The mechanism of NCL, along with the abundance of thioester chemistry found in nature (e.g. non-ribosomal peptide synthesis[3] and ubiquitination enzyme cascades[4]), raises the question: does Nature use native chemical ligation? In fact, a virtually identical cysteine/thioester chemistry is used to form peptide bonds by a naturally occurring class of proteins known as inteins.[5] These single-turnover enzymes catalyze their own excision from a larger precursor protein with concomitant ligation of N- and C-terminal flanking sequences (N- and C-exteins) through a native peptide bond. A small subset of inteins exist as split protomers (N- and C-inteins/IntN and IntC) that are transcribed and translated as separate polypeptides but rapidly associate to carry out the canonical ligation reaction. This process, known as protein trans-splicing (PTS), is analogous to native chemical ligation and peptide fragment condensation in general (Figure 1, PTS and NCL). Thus, split inteins are Nature's protein ligases.

Figure 1.

Figure 1

The mechanism of protein trans-splicing and native chemical ligation.

II. History and Applications of Protein Trans-Splicing

Protein splicing was first observed in baker's yeast, Saccharomyces cerevisiae, in 1990.[6] Since then, several hundred inteins have been found in microorganisms from every domain of life.[7] Early studies of these peculiar proteins relied on naturally intact inteins, as there was no notion that such a complex enzyme might exist in parts. Nonetheless, it was apparent that a protein that catalyzes both the cleavage and formation of peptide bonds could be a useful tool for protein engineering and biochemistry. Indeed, intact inteins quickly became a staple of the protein chemist's toolbox, providing access to tagless proteins[8] and recombinant C-terminal protein thioesters.[9] Importantly, the latter can be used as a reactive handle for native chemical ligation onto recombinant proteins, a technology known as expressed protein ligation (EPL).

In 1998, several groups reported that when intact inteins are artificially split and isolated as separate protein fragments, these protomers can reassemble and catalyze protein splicing in trans.[10-12] Although early artificially split intein systems required unfolding, mixing, and refolding steps, these enzymatic fragment condensations opened the door to myriad protein chemistry technologies.
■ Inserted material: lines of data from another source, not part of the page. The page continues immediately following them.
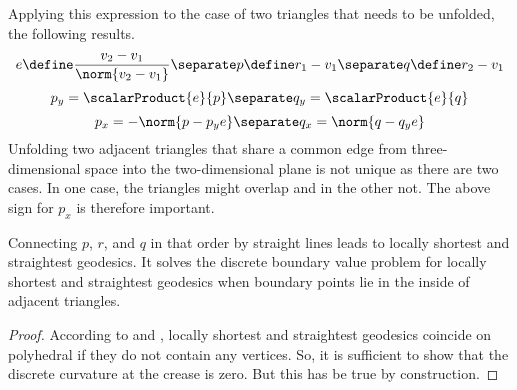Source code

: \documentclass{stdlocal}
\begin{document}
Applying this expression to the case of two triangles that needs to be unfolded, the following results.
\[
  e \define \frac{v_2 - v_1}{\norm{v_2 - v_1}}
  \separate
  p \define r_1 - v_1
  \separate
  q \define r_2 - v_1
\]
\[
  p_y = \scalarProduct{e}{p}
  \separate
  q_y = \scalarProduct{e}{q}
\]
\[
  p_x = -\norm{p - p_y e}
  \separate
  q_x = \norm{q - q_y e}
\]
Unfolding two adjacent triangles that share a common edge from three-dimensional space into the two-dimensional plane is not unique as there are two cases.
In one case, the triangles might overlap and in the other not.
The above sign for $p_x$ is therefore important.

\begin{lemma}
  Connecting $p$, $r$, and $q$ in that order by straight lines leads to locally shortest and straightest geodesics.
  It solves the discrete boundary value problem for locally shortest and straightest geodesics when boundary points lie in the inside of adjacent triangles.
\end{lemma}
\begin{proof}
  According to \textcite{polthier2006} and \textcite{martinez2005}, locally shortest and straightest geodesics coincide on polyhedral if they do not contain any vertices.
  So, it is sufficient to show that the discrete curvature at the crease is zero.
  But this has be true by construction.
\end{proof}
\end{document}
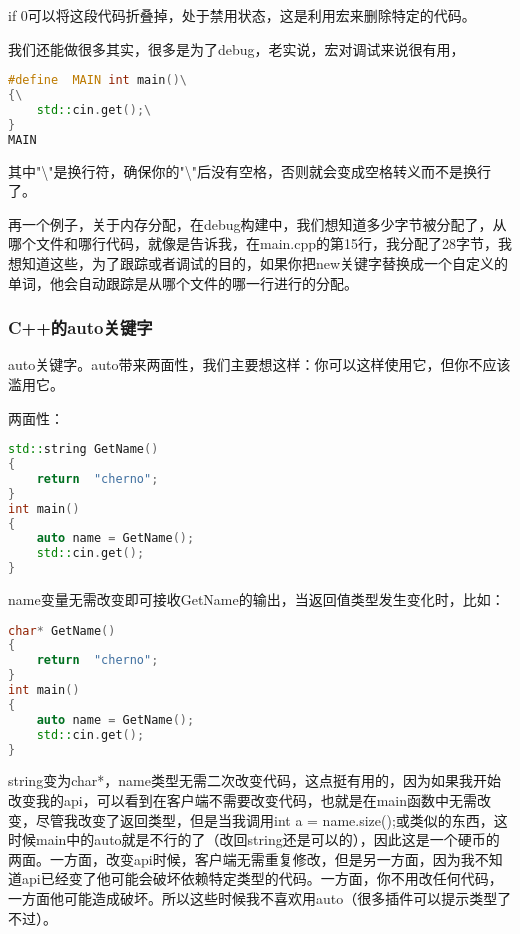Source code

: {\ncodestyle if 0}可以将这段代码折叠掉，处于禁用状态，这是利用宏来删除特定的代码。

我们还能做很多其实，很多是为了debug，老实说，宏对调试来说很有用，

\begin{lstlisting}[language=c++]
#define  MAIN int main()\
{\
    std::cin.get();\
}
MAIN
\end{lstlisting}

其中"\textbackslash"是换行符，确保你的"\textbackslash"后没有空格，否则就会变成空格转义而不是换行了。

再一个例子，关于内存分配，在debug构建中，我们想知道多少字节被分配了，从哪个文件和哪行代码，就像是告诉我，在main.cpp的第15行，我分配了28字节，我想知道这些，为了跟踪或者调试的目的，如果你把new关键字替换成一个自定义的单词，他会自动跟踪是从哪个文件的哪一行进行的分配。


\subsubsection{C++的auto关键字}

{\ncodestyle auto}关键字。{\ncodestyle auto}带来两面性，我们主要想这样：你可以这样使用它，但你不应该滥用它。

两面性：

\begin{lstlisting}[language=c++]
std::string GetName()
{
    return  "cherno";
}
int main()
{
    auto name = GetName();
    std::cin.get();
}
\end{lstlisting}

{\ncodestyle name}变量无需改变即可接收{\ncodestyle GetName}的输出，当返回值类型发生变化时，比如：

\begin{lstlisting}[language=c++]
char* GetName()
{
    return  "cherno";
}
int main()
{
    auto name = GetName();
    std::cin.get();
}
\end{lstlisting}

{\ncodestyle string}变为{\ncodestyle char*}，{\ncodestyle name}类型无需二次改变代码，这点挺有用的，因为如果我开始改变我的api，可以看到在客户端不需要改变代码，也就是在{\ncodestyle main}函数中无需改变，尽管我改变了返回类型，但是当我调用{\ncodestyle int a = name.size();}或类似的东西，这时候{\ncodestyle main}中的{\ncodestyle auto}就是不行的了（改回{\ncodestyle string}还是可以的），因此这是一个硬币的两面。一方面，改变api时候，客户端无需重复修改，但是另一方面，因为我不知道api已经变了他可能会破坏依赖特定类型的代码。一方面，你不用改任何代码，一方面他可能造成破坏。所以这些时候我不喜欢用{\ncodestyle auto}（很多插件可以提示类型了不过）。

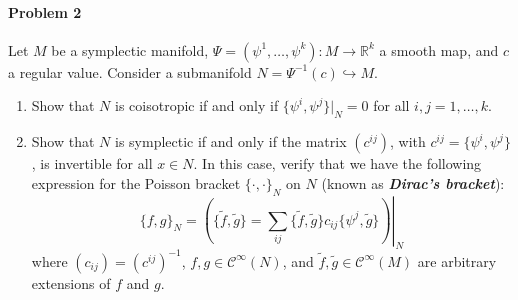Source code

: \paragraph{Problem 2} Let $M$ be a symplectic manifold, $\Psi=(\psi^1,\ldots,\psi^k):M\to \mathbb{R}^{k}$ a smooth map, and $c$ a regular value. Consider a submanifold $N=\Psi^{-1}(c)\hookrightarrow M$.
\begin{enumerate}[label=\alph*.]
	\item Show that $N$ is coisotropic if and only if $\{\psi^i,\psi^j\}|_{N}=0$ for all $i,j=1,\ldots,k$.
	
	\item Show that $N$ is symplectic if and only if the matrix $(c^{ij})$, with $c^{ij}=\{\psi^i,\psi^j\}$, is invertible for all $x\in N$. In this case, verify that we have the following expression for the Poisson bracket $\{\cdot,\cdot\}_N$ on $N$ (known as \textit{\textbf{Dirac's bracket}}):
	\[\{f,g\}_N=\left.\left(\{\tilde{f},\tilde{g}\} =\sum_{ij}\{\tilde{f},\tilde{g}\} c_{ij}\{\psi^j,\tilde{g}\}\right)\right|_{N}\]
		where $(c_{ij})=(c^{ij })^{-1}$, $f,g\in \mathcal{C}^\infty(N)$, and $\tilde{f},\tilde{g}\in\mathcal{C}^\infty(M)$ are arbitrary extensions of $f$ and $g$.
\end{enumerate}

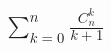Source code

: \documentclass{article}
\newcommand{\ds}{\displaystyle}
\newcommand{\Cnk}[2]{C_{#1}^{#2}}
\renewcommand{\f}{\frac}
\begin{document}
  \subsection{$\ds \sum_{k=0}^n\f{\Cnk{n}{k}}{k+1}$}
\end{document}
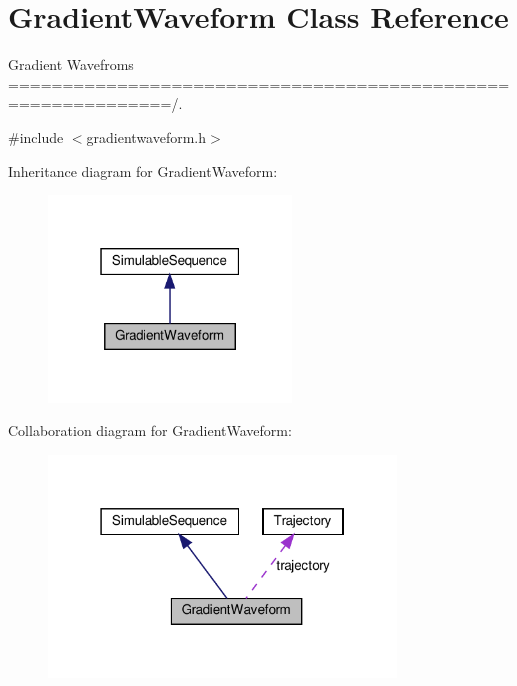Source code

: \hypertarget{class_gradient_waveform}{}\section{Gradient\+Waveform Class Reference}
\label{class_gradient_waveform}


Gradient Wavefroms =============================================================/.  




{\ttfamily \#include $<$gradientwaveform.\+h$>$}



Inheritance diagram for Gradient\+Waveform\+:
\nopagebreak
\begin{figure}[H]
\begin{center}
\leavevmode
\includegraphics[width=183pt]{class_gradient_waveform__inherit__graph}
\end{center}
\end{figure}


Collaboration diagram for Gradient\+Waveform\+:
\nopagebreak
\begin{figure}[H]
\begin{center}
\leavevmode
\includegraphics[width=262pt]{class_gradient_waveform__coll__graph}
\end{center}
\end{figure}
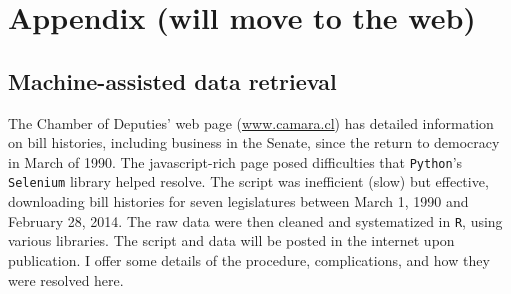 \documentclass[letter,12pt]{article}
\begin{document}
\section{Appendix (will move to the web)}

\subsection{Machine-assisted data retrieval}

The Chamber of Deputies' web page (\url{www.camara.cl}) has detailed information on bill histories, including business in the Senate, since the return to democracy in March of 1990. The javascript-rich page posed difficulties that \texttt{Python}'s \texttt{Selenium} library helped resolve. The script was inefficient (slow) but effective, downloading bill histories for seven legislatures between March 1, 1990 and February 28, 2014. The raw data were then cleaned and systematized in \texttt{R}, using various libraries. The script and data will be posted in the internet upon publication. I offer some details of the procedure, complications, and how they were resolved here. 
\end{document}
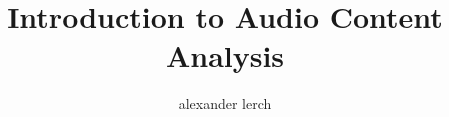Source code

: \title[]{Introduction to \textbf{Audio Content Analysis}}   
\author[alexander lerch]{alexander lerch} 
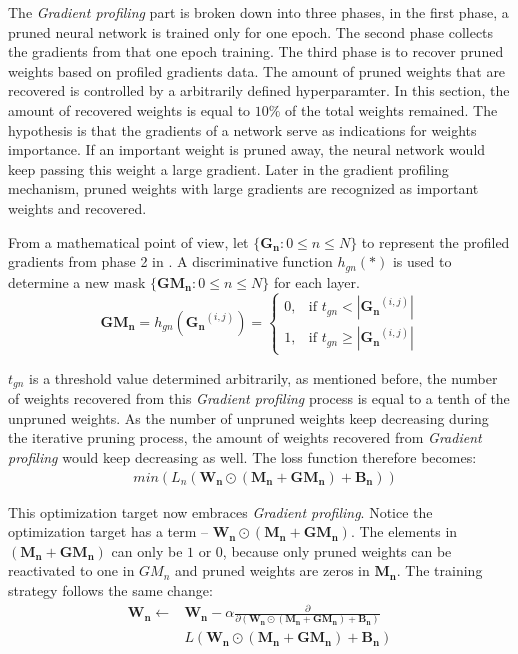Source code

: \documentclass[a4paper,12pt]{report}
\begin{document}
The \textit{Gradient profiling} part is broken down into three phases, in the first phase, a pruned neural
network is trained only for one epoch.
The second phase collects the gradients from that one epoch training.
The third phase is to recover pruned weights based on profiled gradients data.
The amount of pruned weights that are recovered is controlled by a arbitrarily defined
hyperparamter.
In this section, the amount of recovered weights is equal to $10\%$ of the
total weights remained.
The hypothesis is that the gradients of a network serve as indications for
weights importance.
If an important weight is pruned away, the neural
network would keep passing this weight a large gradient.
Later in the gradient profiling mechanism, pruned weights with large gradients
are recognized as important weights and recovered.

From a mathematical point of view, let $\{\mathbf{G_n}: 0 \leq n \leq N\}$ to represent the
profiled gradients from phase 2 in .
A discriminative function $h_{gn}(*)$ is used to determine a new mask $\{\mathbf{GM_{n}}: 0 \leq n \leq N\}$
for each layer.
\begin{equation}
  \mathbf{GM_n} = h_{gn}(\mathbf{G_n}^{(i,j)}) =
  \begin{cases}
    0, &\text{if } t_{gn} < |\mathbf{G_n}^{(i,j)}| \\
    1, &\text{if } t_{gn} \geq |\mathbf{G_n}^{(i,j)}|
  \end{cases}
  \label{equ:gmfunc}
\end{equation}

$t_{gn}$ is a threshold value determined arbitrarily, as mentioned before,
the number of weights recovered from this \textit{Gradient profiling} process
is equal to a tenth of the unpruned weights.
As the number of unpruned weights keep decreasing during the iterative pruning
process, the amount of weights recovered from \textit{Gradient profiling} would
keep decreasing as well.
The loss function therefore becomes:
\begin{equation}
  \begin{aligned}
    & min(L_n(\mathbf{W_n} \odot (\mathbf{M_n} + \mathbf{GM_n}) + \mathbf{B_n}))
  \end{aligned}
  \label{equ:minfuncgp}
\end{equation}

This optimization target now embraces \textit{Gradient profiling}.
Notice the optimization target has a term -- $\mathbf{W_n} \odot (\mathbf{M_n} + \mathbf{GM_n})$.
The elements in $(\mathbf{M_n} + \mathbf{GM_n})$ can only be $1$ or $0$, because only pruned weights can be reactivated to one in $GM_n$
and pruned weights are zeros in $\mathbf{M_n}$.
The training strategy follows the same change:
\begin{equation}
  \begin{split}
    \mathbf{W_{n}} \leftarrow & \mathbf{W_{n}} - \alpha \frac{\partial}{\partial(\mathbf{W_n} \odot (\mathbf{M_n} + \mathbf{GM_n}) + \mathbf{B_n})}  \\
    & L(\mathbf{W_n} \odot (\mathbf{M_n} + \mathbf{GM_n}) + \mathbf{B_n})
  \end{split}
  \label{equ:trainfuncgp}
\end{equation}
\end{document}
The first significant application of PTS, segmental isotopic labeling for NMR spectroscopy (Figure 2a), was demonstrated by Yamazaki et al.[12] In this seminal study, an intein from the thermophile Pyrococcus furiosus (PI-PfuI) was artificially split, and its protomers were fused to two fragments of the C-terminal domain of RNA polymerase α-subunit (αC). The fragment fusions were separately expressed with or without 15N isotopic labeling, and full-length αC was generated by PTS. By splicing a labeled fragment with an unlabeled fragment, the authors showed that the resulting protein had a substantially simplified protein NMR spectrum, bearing only resonances corresponding to the labeled αC portion. Importantly, these resonances coincided precisely with those of a sample generated by expression of the globally labeled contiguous gene.

Figure 2.

Figure 2

Applications of protein trans-splicing.

Although this technology was a potentially powerful tool for facilitating NMR spectroscopy of large protein architectures, its practical application was stifled by a number of technical drawbacks. First, as artificially split inteins could not reassemble without denaturation and cooperative refolding, segmental labeling was limited to protein targets that were known to be refoldable. Furthermore, PI-PfuI and other known inteins were stringent with regards to local extein residues. This often required the introduction of non-native residues in the target protein surrounding the splice junction. Due to these limitations, segmental isotopic labeling by PTS saw limited use and awaited more efficient and well-behaved split inteins. In the meantime, segmental labeling techniques were developed using EPL and subsequently more widely applied.[13-17]

In a groundbreaking study, Liu and coworkers reported that the catalytic subunit of DNA polymerase III (DnaE) from the cyanobacterium Synechocystis sp. strain PCC6803 (Ssp) exists as a discontinuous gene containing two fragments fused to sequences homologous to the N- and C-terminal regions of inteins.[18] When co-expressed in E. coli, these split intein fusions catalyzed protein trans-splicing, demonstrating that functional split inteins exist in Nature. The discovery of the naturally split SspDnaE intein effectively ablated one major limitation of PTS-based segmental isotopic labeling: the need for refolding. Furthermore, since this split intein could assemble and splice under native conditions, it allowed for more efficient in vivo methods for the incorporation of NMR probes.[19]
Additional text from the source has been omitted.